Com a conjuntura social, econômica e política brasileiras acelerando rumo a um quadro extremamente crítico, a permanência de Michel Temer no poder se tornou insustentável e — enquanto as facções da política institucional negociam a descoberto um modo de, a um só tempo, substituí-lo e também de assegurar a continuidade de um arranjo de poder baseado num modo de fazer política essencialmente corrupto — a alternativa democrática é a mobilização social por eleições.

Assim, enquanto o establishment partidário de esquerda articula-se na sua já habitual estratégia bifronte (negociando nos bastidores enquanto capitaliza atos e protestos politicamente vazios e impotentes) e o establishment partidário de direita, mídia e instituições se lança na campanha pelo respeito à Constituição (sobre a qual não a própria direita não hesitou em fazer mudanças socialmente regressivas recentemente), defendendo assim aquilo que nela está previsto para a nossa situação (eleições indiretas), uma maioria social esmagadora (85% da população, segundo o Datafolha) deseja novas eleições presidenciais.

Diante dessa situação, nas últimas semanas se tornou reiterado o lamento, no meio militante, sobre a necessidade de “termos que lutar por eleições diretas para presidente novamente” — quando, de fato, poderíamos estar exigindo eleições gerais e a possibilidade de recompor radicalmente a situação atual, na qual a ilegitimidade do sistema político atinge seu auge dia após dia.
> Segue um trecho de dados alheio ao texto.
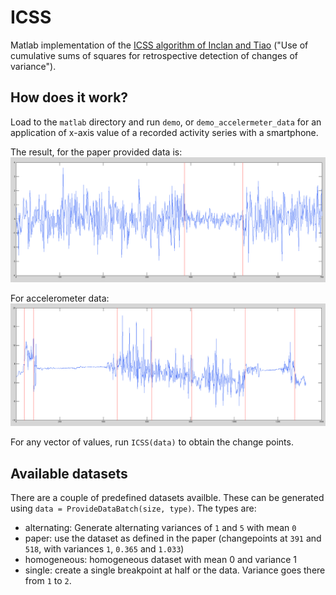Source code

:# ICSS

Matlab implementation of the [ICSS algorithm of Inclan and Tiao](http://www.jstor.org/stable/2290916) ("Use of cumulative sums of squares for retrospective detection of changes of variance").

## How does it work?

Load to the `matlab` directory and run `demo`, or `demo_accelermeter_data` for an application of x-axis value of a recorded activity series with a smartphone.

The result, for the paper provided data is:
![Paper data segmentation](/images/paper.png?raw=true "Paper segmentation")

For accelerometer data:
![Accelerometer data segmentation](/images/sit-walk-turn-walk-turn-walk-sit.png?raw=true "Accelerometer data segmentation")

For any vector of values, run `ICSS(data)` to obtain the change points.

## Available datasets

There are a couple of predefined datasets availble.
These can be generated using `data = ProvideDataBatch(size, type)`.
The types are:

  * alternating: Generate alternating variances of `1` and `5` with mean `0`
  * paper: use the dataset as defined in the paper (changepoints at `391` and `518`, with variances `1`, `0.365` and `1.033`)
  * homogeneous: homogeneous dataset with mean 0 and variance 1
  * single: create a single breakpoint at half or the data. Variance goes there from `1` to `2`.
Tal lamento é, de fato, um dos sintomas de uma nefasta operação psicopolítica empreendida pelo establishment político (partidos, sindicatos, movimentos sociais, artistas e intelectuais incluídos) de esquerda nos últimos anos: a mobilização incessante do imaginário e da memória política brasileira daquilo que pode-se qualificar como o Brasil moderno.

A situação que vivemos hoje é não apenas inteiramente diferente daquela dos que, em 1983 e 1984, se mobilizaram por “Diretas Já!”, como é uma resultante daqueles anos e dos que se seguiram a eles. Hoje o que obstaculiza a possibilidade de eleição direta não é uma ditadura civil-militar e seu controle sobre a transição para a democracia, mas os limites dessa própria redemocratização três décadas depois — o que determina eleições indiretas, afinal, é a própria Constituição de 1988 e tampouco há qualquer previsão de que não haja eleições diretas em outubro de 2018.

Assim, a sensação difusa, ou melhor, a sensação fundamentalmente difundida, de uma certa nostalgia do retrocesso é, de fato, uma resultante dessa contínua mobilização da memória e do imaginário da nossa história política, a vitória de um superego que o establishment (numa colaboração entre a direita e a esquerda) conseguiu construir como modo de bloquear a emergência de um impulso social novo e autônomo trazido consigo pelo levante de junho de 2013. Tratou-se, desde então, de fazer reconvergir o horizonte do possível para uma polarização falsa entre duas facções em luta, não entre si mesmas, mas para preservar o próprio arranjo político mafioso que a redemocratização determinou historicamente.

A tarefa que se coloca, hoje, diante da aceleração da crise brasileira é, assim, em primeiro lugar, destruir toda a maquinaria polarizante, com seus intelectuais de araque, sua midiocracia, suas organizações e instituições, para que haja novamente um horizonte de invenção da política — não mais a partir de uma constelação de afetos que determina uma percepção do presente sempre constituída como repetição (traumática) do passado¹, mas de uma capaz de mobilizar a imaginação como forma de atravessar o presente de volta para o futuro.

Nota:

  1. Na situação brasileira o aforismo escrito por Walter Benjamin no final da década de 1920 é profundamente atual na sua extemporaneidade (o único modo de contemporaneidade possível): “Nos tempos que correm ninguém pode agarrar-se aquilo que ‘sabe fazer’. O trunfo é a improvisação. Todos os golpes decisivos serão desferidos com a mão esquerda” (Walter Benjamin, “Rua de mão única” [1928] In: Rua de mão única/ Infância berlinense: 1900, 2013, p. 13).